__Exercise__.
The records that follow must be repeated exactly, minus the images.

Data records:

-----

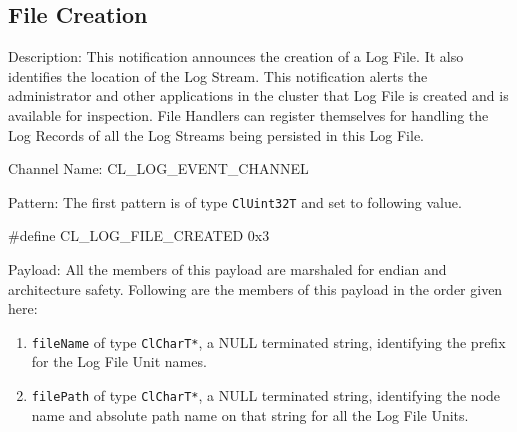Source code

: \begin{flushleft}
\subsection{File Creation}
\begin{Desc}
\item[Description:]
This notification announces the creation of a Log File. It also identifies the location of the Log Stream. This notification alerts the administrator
and other applications in the cluster that Log File is created and is available for inspection. File Handlers can register themselves for handling
the Log Records of all the Log Streams being persisted in this Log File.
\end{Desc}
\begin{Desc}
\item[Channel Name:]
CL\_\-LOG\_\-EVENT\_\-CHANNEL
\end{Desc}
\begin{Desc}
\item[Pattern:]
The first pattern is of type {\tt{ClUint32T}} and set to following value.\par
\#define CL\_\-LOG\_\-FILE\_\-CREATED	0x3
\end{Desc}
\begin{Desc}
\item[Payload:]
All the members of this payload are marshaled for endian and architecture safety. Following are the members of this payload in the order given here:
\begin{enumerate}
\item
{\tt{fileName}} of type {\tt{ClCharT*}}, a NULL terminated string, identifying the prefix for the Log File Unit names.
\item
{\tt{filePath}} of type {\tt{ClCharT*}}, a NULL terminated string, identifying the node name and absolute path name on that string for all the Log File 
Units.
\end{enumerate}
\end{Desc}



\end{flushleft}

-----

__Solution__.
Source code

: \begin{flushleft}
\subsection{File Creation}
\begin{Desc}
\item[Description:]
This notification announces the creation of a Log File. It also identifies the location of the Log Stream. This notification alerts the administrator
and other applications in the cluster that Log File is created and is available for inspection. File Handlers can register themselves for handling
the Log Records of all the Log Streams being persisted in this Log File.
\end{Desc}
\begin{Desc}
\item[Channel Name:]
CL\_\-LOG\_\-EVENT\_\-CHANNEL
\end{Desc}
\begin{Desc}
\item[Pattern:]
The first pattern is of type {\tt{ClUint32T}} and set to following value.\par
\#define CL\_\-LOG\_\-FILE\_\-CREATED	0x3
\end{Desc}
\begin{Desc}
\item[Payload:]
All the members of this payload are marshaled for endian and architecture safety. Following are the members of this payload in the order given here:
\begin{enumerate}
\item
{\tt{fileName}} of type {\tt{ClCharT*}}, a NULL terminated string, identifying the prefix for the Log File Unit names.
\item
{\tt{filePath}} of type {\tt{ClCharT*}}, a NULL terminated string, identifying the node name and absolute path name on that string for all the Log File 
Units.
\end{enumerate}
\end{Desc}



\end{flushleft}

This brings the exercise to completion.